Dänen gegen Prostitutionsgesetz à la Schweden

Publicerat måndag 27 augusti 2012 kl 11.24
In Dänemark will man lieber weitermachen wie bisher

Das Vorhaben der dänischen Mitte-Links-Regierung, ein Prostitutionsgesetz nach schwedischem Vorbild einzuführen, wird von der Mehrzahl der Dänen abgelehnt.
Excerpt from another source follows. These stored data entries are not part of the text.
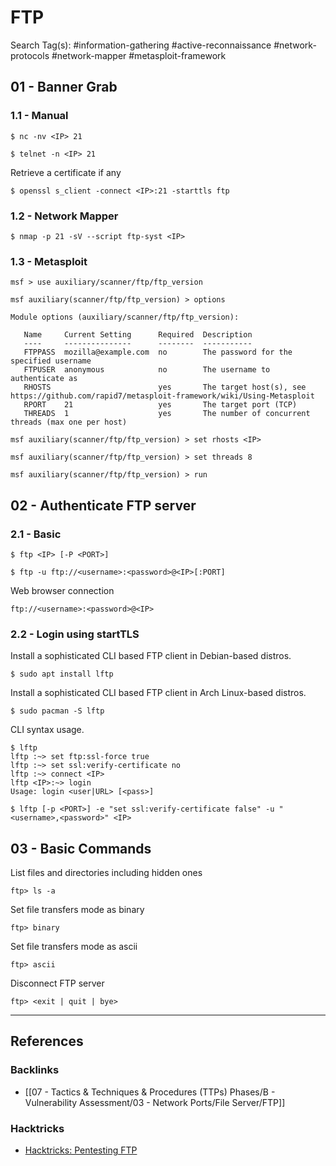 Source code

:# FTP

Search Tag(s): #information-gathering #active-reconnaissance #network-protocols #network-mapper #metasploit-framework

## 01 - Banner Grab

### 1.1 - Manual

```
$ nc -nv <IP> 21

$ telnet -n <IP> 21
```

Retrieve a certificate if any

```
$ openssl s_client -connect <IP>:21 -starttls ftp
```

### 1.2 - Network Mapper

```
$ nmap -p 21 -sV --script ftp-syst <IP>
```

### 1.3 - Metasploit

```
msf > use auxiliary/scanner/ftp/ftp_version

msf auxiliary(scanner/ftp/ftp_version) > options

Module options (auxiliary/scanner/ftp/ftp_version):

   Name     Current Setting      Required  Description 
   ----     ---------------      --------  ----------- 
   FTPPASS  mozilla@example.com  no        The password for the specified username 
   FTPUSER  anonymous            no        The username to authenticate as 
   RHOSTS                        yes       The target host(s), see https://github.com/rapid7/metasploit-framework/wiki/Using-Metasploit
   RPORT    21                   yes       The target port (TCP) 
   THREADS  1                    yes       The number of concurrent threads (max one per host)

msf auxiliary(scanner/ftp/ftp_version) > set rhosts <IP>

msf auxiliary(scanner/ftp/ftp_version) > set threads 8

msf auxiliary(scanner/ftp/ftp_version) > run
```

## 02 - Authenticate FTP server

### 2.1 - Basic

```
$ ftp <IP> [-P <PORT>]

$ ftp -u ftp://<username>:<password>@<IP>[:PORT]
```

Web browser connection

```
ftp://<username>:<password>@<IP>
```

### 2.2 - Login using startTLS

Install a sophisticated CLI based FTP client in Debian-based distros.

```
$ sudo apt install lftp
```

Install a sophisticated CLI based FTP client in Arch Linux-based distros.

```
$ sudo pacman -S lftp
```

CLI syntax usage.

```
$ lftp
lftp :~> set ftp:ssl-force true
lftp :~> set ssl:verify-certificate no
lftp :~> connect <IP>
lftp <IP>:~> login
Usage: login <user|URL> [<pass>]

$ lftp [-p <PORT>] -e "set ssl:verify-certificate false" -u "<username>,<password>" <IP>
```

## 03 - Basic Commands

List files and directories including hidden ones

```
ftp> ls -a
```

Set file transfers mode as binary

```
ftp> binary
```

Set file transfers mode as ascii

```
ftp> ascii
```

Disconnect FTP server

```
ftp> <exit | quit | bye>
```

---
## References

### Backlinks

- [[07 - Tactics & Techniques & Procedures (TTPs) Phases/B - Vulnerability Assessment/03 - Network Ports/File Server/FTP]]

### Hacktricks

- [Hacktricks: Pentesting FTP](https://book.hacktricks.wiki/en/network-services-pentesting/pentesting-ftp/index.html)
Laut einer Meinungsumfrage der Tageszeitung Jyllands-Posten sprechen sich 67 Prozent der Befragten gegen die Einführung eines neuen Gesetzes aus, lediglich 20 Prozent würden dies begrüßen. Laut dem schwedischen Gesetz von 1998 steht der Kauf von Sex unter Strafe, während der Verkauf legal ist. Freier können demnach mit Geld- oder Freiheitsstrafen belegt werden, während der oder die Prostituierte straffrei bleibt. Mit der Einführung eines entsprechenden Gesetzes in Dänemark wolle man ein deutliches Signal geben, dass der Kauf sexueller Dienste nicht in Ordnung sei, sagte der gleichstellungspolitische Sprecher der Sozialdemokraten, Rasmus Horn Langhoff. Diese Einsicht zu vermitteln, werde offenbar aber eine "riesengroße Aufgabe" sein. Weder der Kauf noch der Verkauf von Sex ist in Dänemark untersagt.